## WORK TASK
Find the number of lines containing the string "Fixed" in the data. Answer with the number by itself.

## INPUT FOR THIS TASK
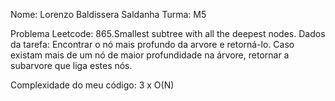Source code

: Nome: Lorenzo Baldissera Saldanha
Turma: M5

Problema Leetcode: 865.Smallest subtree with all the deepest nodes.
Dados da tarefa: Encontrar o nó mais profundo da arvore e retorná-lo.
Caso existam mais de um nó de maior profundidade na árvore, retornar a subarvore que liga estes nós.

Complexidade do meu código: 3 x O(N)
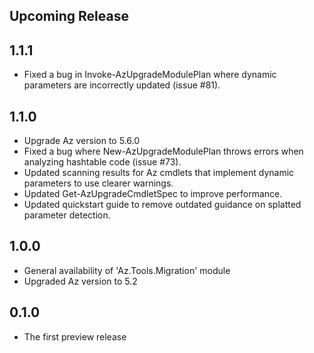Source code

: <!--
    Please leave this section at the top of the change log.

    Changes for the upcoming release should go under the section titled "Upcoming Release", and should adhere to the following format:

    ## Upcoming Release
    * Overview of change #1
        - Additional information about change #1
    * Overview of change #2
        - Additional information about change #2
        - Additional information about change #2
    * Overview of change #3
    * Overview of change #4
        - Additional information about change #4

    ## YYYY.MM.DD - Version X.Y.Z (Previous Release)
    * Overview of change #1
        - Additional information about change #1
-->
## Upcoming Release

## 1.1.1
* Fixed a bug in Invoke-AzUpgradeModulePlan where dynamic parameters are incorrectly updated (issue #81).

## 1.1.0
* Upgrade Az version to 5.6.0
* Fixed a bug where New-AzUpgradeModulePlan throws errors when analyzing hashtable code (issue #73).
* Updated scanning results for Az cmdlets that implement dynamic parameters to use clearer warnings.
* Updated Get-AzUpgradeCmdletSpec to improve performance.
* Updated quickstart guide to remove outdated guidance on splatted parameter detection.

## 1.0.0
* General availability of 'Az.Tools.Migration' module
* Upgraded Az version to 5.2

## 0.1.0
* The first preview release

## OUTPUT
2